Asked about Blinken’s planned travel to China, State Department principal deputy spokesperson Vedant Patel said Tuesday, “We have no travel for the Secretary to announce; as we’ve said previously the visit to the People’s Republic of China will be rescheduled when conditions allow.”
Bloomberg first reported that the trip was expected to take place in the coming weeks.
The news of the planned rescheduled trip comes after American and Chinese officials had “candid” and “productive” discussions in Beijing on Monday, according to readouts from both nations.
According to the readout from the State Department, Assistant Secretary of State for East Asian and Pacific Affairs Daniel Kritenbrink and NSC Senior Director for China and Taiwan Affairs Sarah Beran, accompanied by US Ambassador to China Nicholas Burns, met with Ministry of Foreign Affairs Executive Vice Foreign Minister Ma Zhaoxu and Director General of the North American and Oceanian Affairs Department Yang Tao.
“The two sides exchanged views on the bilateral relationship, cross-Strait issues, channels of communication, and other matters. U.S. officials made clear that the United States would compete vigorously and stand up for U.S. interests and values,” the readout said.
China’s Foreign Ministry on Tuesday said the two sides had “candid, constructive, and productive communication on improving China-US relations” and “properly managing differences” in line with the consensus reached by Chinese leader Xi Jinping and US President Joe Biden, who met on the sidelines of the G20 in Bali in November.
Blinken’s original trip was intended to follow up on the meeting between the two leaders. The decision to postpone it was made after high-level conversations between Blinken, Biden and other top national security officials, according to people familiar with the matter.
At the time, Blinken said the balloon incident “created the conditions that undermine the purpose of the trip” but said he would visit Beijing “when conditions allow.”

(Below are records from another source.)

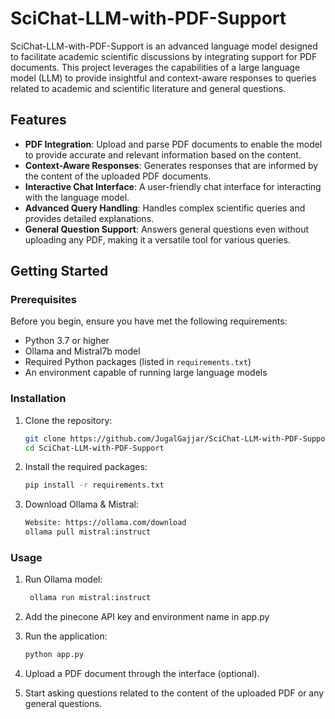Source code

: # SciChat-LLM-with-PDF-Support

SciChat-LLM-with-PDF-Support is an advanced language model designed to facilitate academic scientific discussions by integrating support for PDF documents. This project leverages the capabilities of a large language model (LLM) to provide insightful and context-aware responses to queries related to academic and scientific literature and general questions.

## Features

- **PDF Integration**: Upload and parse PDF documents to enable the model to provide accurate and relevant information based on the content.
- **Context-Aware Responses**: Generates responses that are informed by the content of the uploaded PDF documents.
- **Interactive Chat Interface**: A user-friendly chat interface for interacting with the language model.
- **Advanced Query Handling**: Handles complex scientific queries and provides detailed explanations.
- **General Question Support**: Answers general questions even without uploading any PDF, making it a versatile tool for various queries.

## Getting Started

### Prerequisites

Before you begin, ensure you have met the following requirements:

- Python 3.7 or higher
- Ollama and Mistral7b model
- Required Python packages (listed in `requirements.txt`)
- An environment capable of running large language models

### Installation

1. Clone the repository:
    ```sh
    git clone https://github.com/JugalGajjar/SciChat-LLM-with-PDF-Support.git
    cd SciChat-LLM-with-PDF-Support
    ```

2. Install the required packages:
    ```sh
    pip install -r requirements.txt
    ```

3. Download Ollama & Mistral:
    ```sh
    Website: https://ollama.com/download
    ollama pull mistral:instruct
    ```

### Usage

1. Run Ollama model:
   ```sh
    ollama run mistral:instruct
    ```
   
2. Add the pinecone API key and environment name in app.py
   
3. Run the application:
    ```sh
    python app.py
    ```

4. Upload a PDF document through the interface (optional).

5. Start asking questions related to the content of the uploaded PDF or any general questions.
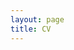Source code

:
 ```yaml
---
layout: page
title: CV
---
```



<object data="/images/Schuhmann_CV.pdf" height="2000" width="1000" type='application/pdf'></object>
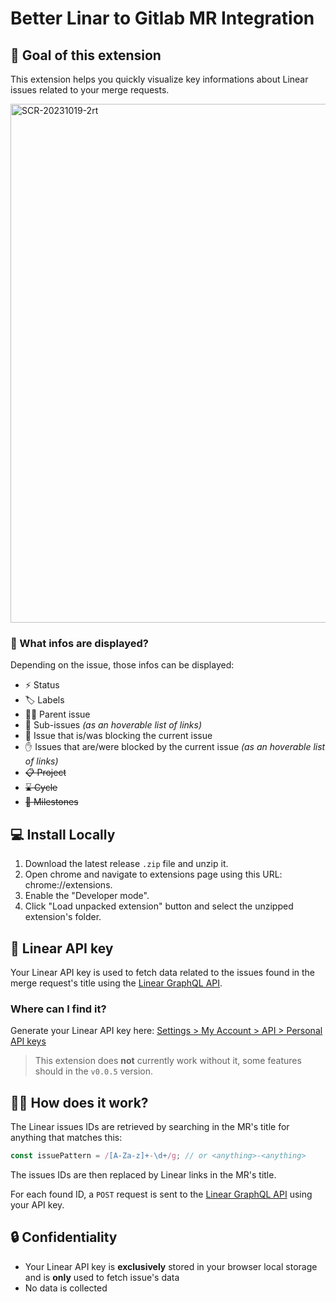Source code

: # Better Linar to Gitlab MR Integration
## 🎯 Goal of this extension

This extension helps you quickly visualize key informations about Linear issues related to your merge requests.

<img width="830" alt="SCR-20231019-2rt" src="https://github.com/theophile-wallez/Better-Linar-to-Gitlab-MR-Integration/assets/66305625/e36721c0-bd9f-41ec-b5e2-f657941628bb">


### 📃 What infos are displayed?

Depending on the issue, those infos can be displayed:
- ⚡️ Status
- 🏷️ Labels
- 👩‍👦 Parent issue
- 👶 Sub-issues *(as an hoverable list of links)*
- 🚩 Issue that is/was blocking the current issue
- ✋ Issues that are/were blocked by the current issue *(as an hoverable list of links)*
- ~~📋 Project~~
- ~~⌛️ Cycle~~
- ~~🔸 Milestones~~

## 💻 Install Locally

1. Download the latest release `.zip` file and unzip it.
3. Open chrome and navigate to extensions page using this URL: chrome://extensions.
4. Enable the "Developer mode".
5. Click "Load unpacked extension" button and select the unzipped extension's folder.

## 🔑 Linear API key

Your Linear API key is used to fetch data related to the issues found in the merge request's title using the [Linear GraphQL API](https://studio.apollographql.com/public/Linear-API/variant/current/explorer). 

### Where can I find it?

Generate your Linear API key here: [Settings > My Account > API > Personal API keys](https://linear.app/settings/api)

> This extension does **not** currently work without it, some features should in the `v0.0.5` version.

## 🙋‍♀️ How does it work?

The Linear issues IDs are retrieved by searching in the MR's title for anything that matches this: 
```js
const issuePattern = /[A-Za-z]+-\d+/g; // or <anything>-<anything>
```

The issues IDs are then replaced by Linear links in the MR's title.

For each found ID, a `POST` request is sent to the [Linear GraphQL API](https://studio.apollographql.com/public/Linear-API/variant/current/explorer) using your API key.

## 🔒 Confidentiality

- Your Linear API key is **exclusively** stored in your browser local storage and is **only** used to fetch issue's data
- No data is collected


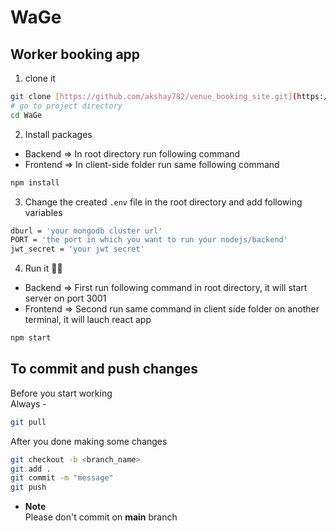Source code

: # WaGe

## Worker booking app

1. clone it

```bash
git clone [https://github.com/akshay782/venue_booking_site.git](https://github.com/Codename-shaShank/WaGe.git)
# go to project directory
cd WaGe
```

2. Install packages

- Backend => In root directory run following command
- Frontend => In client-side folder run same following command

```bash
npm install
```

3. Change the created `.env` file in the root directory and add following variables

```bash
dburl = 'your mongodb cluster url'
PORT = 'the port in which you want to run your nodejs/backend'
jwt_secret = 'your jwt secret'
```

4. Run it 🚴‍♂️

- Backend => First run following command in root directory, it will start server on port 3001
- Frontend => Second run same command in client side folder on another terminal, it will lauch react app

```bash
npm start
```

## To commit and push changes

Before you start working \
Always -

```bash
git pull
```

After you done making some changes

```bash
git checkout -b <branch_name>
git add .
git commit -m "message"
git push
```

- **Note** \
  Please don't commit on **main** branch
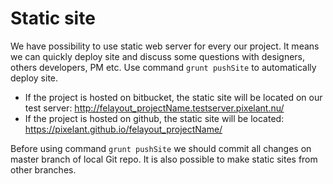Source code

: # Static site

We have possibility to use static web server for every our project. It means we can quickly deploy site and discuss some questions with designers, others developers, PM etc. 
Use command ```grunt pushSite``` to automatically deploy site.

* If the project is hosted on bitbucket, the static site will be located on our test server:
http://felayout_projectName.testserver.pixelant.nu/
* If the project is hosted on github, the static site will be located:
https://pixelant.github.io/felayout_projectName/

Before using command ```grunt pushSite``` we should commit all changes on master branch of local Git repo. It is also possible to make static sites from other branches.
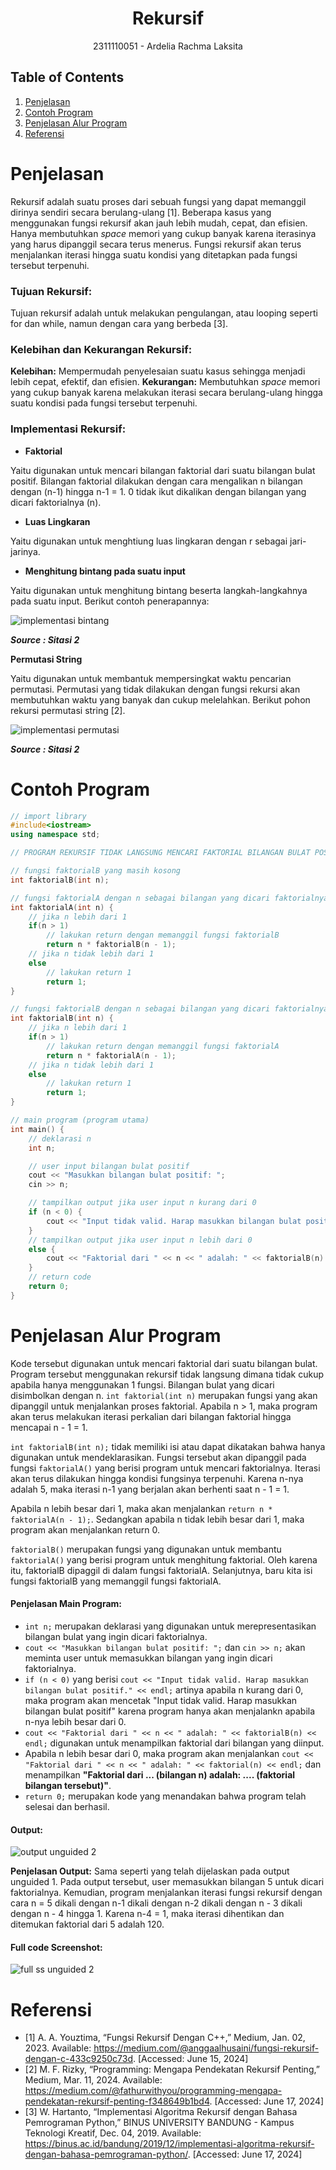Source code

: # <h1 align="center">Rekursif</h1>
<p align="center">2311110051 - Ardelia Rachma Laksita</p>

## Table of Contents
1. [Penjelasan](#penjelasan)
2. [Contoh Program](#contoh-program)
3. [Penjelasan Alur Program](#penjelasan-alur-program)
4. [Referensi](#referensi)

# Penjelasan
Rekursif adalah suatu proses dari sebuah fungsi yang dapat memanggil dirinya sendiri secara berulang-ulang [1]. Beberapa kasus yang menggunakan fungsi rekursif akan jauh lebih mudah, cepat, dan efisien. Hanya membutuhkan _space_ memori yang cukup banyak karena iterasinya yang harus dipanggil secara terus menerus. Fungsi rekursif akan terus menjalankan iterasi hingga suatu kondisi yang ditetapkan pada fungsi tersebut terpenuhi. 

### Tujuan Rekursif:
Tujuan rekursif adalah untuk melakukan pengulangan, atau looping seperti for dan while, namun dengan cara yang berbeda [3].

### Kelebihan dan Kekurangan Rekursif:
**Kelebihan:** Mempermudah penyelesaian suatu kasus sehingga menjadi lebih cepat, efektif, dan efisien.
**Kekurangan:** Membutuhkan _space_ memori yang cukup banyak karena melakukan iterasi secara berulang-ulang hingga suatu kondisi pada fungsi tersebut terpenuhi.

### Implementasi Rekursif:
- **Faktorial** 

Yaitu digunakan untuk mencari bilangan faktorial dari suatu bilangan bulat positif. Bilangan faktorial dilakukan dengan cara mengalikan n bilangan dengan (n-1) hingga n-1 = 1. 0 tidak ikut dikalikan dengan bilangan yang dicari faktorialnya (n).

- **Luas Lingkaran**

Yaitu digunakan untuk menghtiung luas lingkaran dengan r sebagai jari-jarinya.

- **Menghitung bintang pada suatu input** 

Yaitu digunakan untuk menghitung bintang beserta langkah-langkahnya pada suatu input. Berikut contoh penerapannya:

![implementasi bintang](https://github.com/ardelialaksita/Algoritma-Struktur-Data/assets/157208713/76b6f270-7948-4a11-8ef6-7ec1c633bdbe)

**_Source : Sitasi 2_**

**Permutasi String** 

Yaitu digunakan untuk membantuk mempersingkat waktu pencarian permutasi. Permutasi yang tidak dilakukan dengan fungsi rekursi akan membutuhkan waktu yang banyak dan cukup melelahkan. Berikut pohon rekursi permutasi string [2].

![implementasi permutasi](https://github.com/ardelialaksita/Algoritma-Struktur-Data/assets/157208713/020a851b-17c4-4c03-9925-b197ebb22586)

**_Source : Sitasi 2_**


# Contoh Program
```C++
// import library
#include<iostream>
using namespace std;

// PROGRAM REKURSIF TIDAK LANGSUNG MENCARI FAKTORIAL BILANGAN BULAT POSITIF

// fungsi faktorialB yang masih kosong
int faktorialB(int n);

// fungsi faktorialA dengan n sebagai bilangan yang dicari faktorialnya
int faktorialA(int n) {
    // jika n lebih dari 1
    if(n > 1)
        // lakukan return dengan memanggil fungsi faktorialB
        return n * faktorialB(n - 1);
    // jika n tidak lebih dari 1
    else
        // lakukan return 1
        return 1;
}

// fungsi faktorialB dengan n sebagai bilangan yang dicari faktorialnya
int faktorialB(int n) {
    // jika n lebih dari 1
    if(n > 1)
        // lakukan return dengan memanggil fungsi faktorialA
        return n * faktorialA(n - 1);
    // jika n tidak lebih dari 1
    else
        // lakukan return 1
        return 1;
}

// main program (program utama)
int main() {
    // deklarasi n
    int n;

    // user input bilangan bulat positif
    cout << "Masukkan bilangan bulat positif: ";
    cin >> n;

    // tampilkan output jika user input n kurang dari 0
    if (n < 0) {
        cout << "Input tidak valid. Harap masukkan bilangan bulat positif." << endl;
    } 
    // tampilkan output jika user input n lebih dari 0
    else {
        cout << "Faktorial dari " << n << " adalah: " << faktorialB(n) << endl;
    }
    // return code
    return 0;
}

```

# Penjelasan Alur Program
Kode tersebut digunakan untuk mencari faktorial dari suatu bilangan bulat. Program tersebut menggunakan rekursif tidak langsung dimana tidak cukup apabila hanya menggunakan 1 fungsi. Bilangan bulat yang dicari disimbolkan dengan n. `int faktorial(int n)` merupakan fungsi yang akan dipanggil untuk menjalankan proses faktorial. Apabila n > 1, maka program akan terus melakukan iterasi perkalian dari bilangan faktorial hingga mencapai n - 1 = 1.

`int faktorialB(int n);` tidak memiliki isi atau dapat dikatakan bahwa hanya digunakan untuk mendeklarasikan. Fungsi tersebut akan dipanggil pada fungsi `faktorialA()` yang berisi program untuk mencari faktorialnya. Iterasi akan terus dilakukan hingga kondisi fungsinya terpenuhi. Karena n-nya adalah 5, maka iterasi n-1 yang berjalan akan berhenti saat n - 1 = 1. 

Apabila n lebih besar dari 1, maka akan menjalankan `return n * faktorialA(n - 1);`. Sedangkan apabila n tidak lebih besar dari 1, maka program akan menjalankan return 0. 

`faktorialB()` merupakan fungsi yang digunakan untuk membantu `faktorialA()` yang berisi program untuk menghitung faktorial. Oleh karena itu, faktorialB dipaggil di dalam fungsi faktorialA. Selanjutnya, baru kita isi fungsi faktorialB yang memanggil fungsi faktorialA. 

#### Penjelasan Main Program:
- `int n;` merupakan deklarasi yang digunakan untuk merepresentasikan bilangan bulat yang ingin dicari faktorialnya.
- `cout << "Masukkan bilangan bulat positif: ";` dan `cin >> n;` akan meminta user untuk memasukkan bilangan yang ingin dicari faktorialnya.
- `if (n < 0)` yang berisi `cout << "Input tidak valid. Harap masukkan bilangan bulat positif." << endl;` artinya apabila n kurang dari 0, maka program akan mencetak "Input tidak valid. Harap masukkan bilangan bulat positif" karena program hanya akan menjalankn apabila n-nya lebih besar dari 0.
- `cout << "Faktorial dari " << n << " adalah: " << faktorialB(n) << endl;` digunakan untuk menampilkan faktorial dari bilangan yang diinput.
- Apabila n lebih besar dari 0, maka program akan menjalankan `cout << "Faktorial dari " << n << " adalah: " << faktorial(n) << endl;` dan menampilkan **"Faktorial dari ... (bilangan n) adalah: .... (faktorial bilangan tersebut)"**.
- `return 0;` merupakan kode yang menandakan bahwa program telah selesai dan berhasil. 

#### Output:
![output unguided 2](https://github.com/ardelialaksita/Algoritma-Struktur-Data/assets/157208713/9b6b5dad-e38e-4e5c-b179-ee0badc0a619)

**Penjelasan Output:**
Sama seperti yang telah dijelaskan pada output unguided 1. Pada output tersebut, user memasukkan bilangan 5 untuk dicari faktorialnya. Kemudian, program menjalankan iterasi fungsi rekursif dengan cara n = 5 dikali dengan n-1 dikali dengan n-2 dikali dengan n - 3 dikali dengan n - 4 hingga 1. Karena n-4 = 1, maka iterasi dihentikan dan ditemukan faktorial dari 5 adalah 120. 

#### Full code Screenshot:
![full ss unguided 2](https://github.com/ardelialaksita/Algoritma-Struktur-Data/assets/157208713/4699ed0d-8390-4665-9520-42f3509ca4d5)


# Referensi
- [1] A. A. Youztima, “Fungsi Rekursif Dengan C++,” Medium, Jan. 02, 2023. Available: https://medium.com/@anggaalhusaini/fungsi-rekursif-dengan-c-433c9250c73d. [Accessed: June 15, 2024]
- [2] M. F. Rizky, “Programming: Mengapa Pendekatan Rekursif Penting,” Medium, Mar. 11, 2024. Available: https://medium.com/@fathurwithyou/programming-mengapa-pendekatan-rekursif-penting-f348649b1bd4. [Accessed: June 17, 2024]
- [3] W. Hartanto, “Implementasi Algoritma Rekursif dengan Bahasa Pemrograman Python,” BINUS UNIVERSITY BANDUNG - Kampus Teknologi Kreatif, Dec. 04, 2019. Available: https://binus.ac.id/bandung/2019/12/implementasi-algoritma-rekursif-dengan-bahasa-pemrograman-python/. [Accessed: June 17, 2024]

Last month, national security adviser Jake Sullivan met with top Chinese official Wang Yi in Vienna for “candid” and “constructive” talks, and a US senior administration official described that meeting as an attempt to put communications back on track after the spy balloon incident.
“I think both sides recognized that that unfortunate incident led to a bit of a pause in engagement. We’re seeking now to move beyond that and reestablish just a standard normal channel of communications,” the official said on a call with reporters after the meeting.
“We made clear where we stand in terms of the breach of sovereignty, we’ve been clear on that from the very get go. But again, trying to look forward from here on,” the official added, noting they focused on “how do we manage the other issues that are ongoing right now and manage the tension in the relationship that exists.”